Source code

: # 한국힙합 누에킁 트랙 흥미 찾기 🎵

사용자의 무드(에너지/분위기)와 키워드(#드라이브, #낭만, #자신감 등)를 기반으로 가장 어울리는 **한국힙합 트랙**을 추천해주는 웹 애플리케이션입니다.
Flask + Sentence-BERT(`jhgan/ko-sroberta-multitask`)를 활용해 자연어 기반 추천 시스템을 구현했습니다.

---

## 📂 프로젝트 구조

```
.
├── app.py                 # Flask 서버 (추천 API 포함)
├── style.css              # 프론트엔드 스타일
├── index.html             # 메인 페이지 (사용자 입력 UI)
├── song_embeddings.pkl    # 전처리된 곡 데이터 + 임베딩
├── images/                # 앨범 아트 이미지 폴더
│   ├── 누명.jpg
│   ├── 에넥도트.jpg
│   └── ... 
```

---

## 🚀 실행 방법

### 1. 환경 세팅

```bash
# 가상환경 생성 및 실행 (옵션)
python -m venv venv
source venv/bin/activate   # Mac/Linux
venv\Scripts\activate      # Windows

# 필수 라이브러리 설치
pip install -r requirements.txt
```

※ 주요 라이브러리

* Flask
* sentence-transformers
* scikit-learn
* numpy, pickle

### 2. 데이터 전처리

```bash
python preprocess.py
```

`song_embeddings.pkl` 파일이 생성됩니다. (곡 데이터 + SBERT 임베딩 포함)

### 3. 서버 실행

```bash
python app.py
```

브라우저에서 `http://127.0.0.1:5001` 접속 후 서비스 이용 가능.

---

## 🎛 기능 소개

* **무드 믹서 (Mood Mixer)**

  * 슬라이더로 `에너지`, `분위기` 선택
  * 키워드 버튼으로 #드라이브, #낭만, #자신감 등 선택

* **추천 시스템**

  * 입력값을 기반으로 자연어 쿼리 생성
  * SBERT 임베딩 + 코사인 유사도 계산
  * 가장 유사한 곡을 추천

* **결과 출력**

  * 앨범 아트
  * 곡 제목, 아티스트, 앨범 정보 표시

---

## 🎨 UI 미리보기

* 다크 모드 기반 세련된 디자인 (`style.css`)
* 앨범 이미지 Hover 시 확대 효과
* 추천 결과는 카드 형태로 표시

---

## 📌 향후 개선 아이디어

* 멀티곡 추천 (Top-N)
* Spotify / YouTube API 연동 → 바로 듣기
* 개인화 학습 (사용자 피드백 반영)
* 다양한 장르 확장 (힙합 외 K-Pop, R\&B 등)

--*--

Problem requirements:
Please return only the lines above, starting at the line that has "SBERT 임베딩 포함)" and ending at the line that has "다크 모드 기반 세련된", keeping both and leaving each one unchanged.

Result of this task:
`song_embeddings.pkl` 파일이 생성됩니다. (곡 데이터 + SBERT 임베딩 포함)

### 3. 서버 실행

```bash
python app.py
```

브라우저에서 `http://127.0.0.1:5001` 접속 후 서비스 이용 가능.

---

## 🎛 기능 소개

* **무드 믹서 (Mood Mixer)**

  * 슬라이더로 `에너지`, `분위기` 선택
  * 키워드 버튼으로 #드라이브, #낭만, #자신감 등 선택

* **추천 시스템**

  * 입력값을 기반으로 자연어 쿼리 생성
  * SBERT 임베딩 + 코사인 유사도 계산
  * 가장 유사한 곡을 추천

* **결과 출력**

  * 앨범 아트
  * 곡 제목, 아티스트, 앨범 정보 표시

---

## 🎨 UI 미리보기

* 다크 모드 기반 세련된 디자인 (`style.css`)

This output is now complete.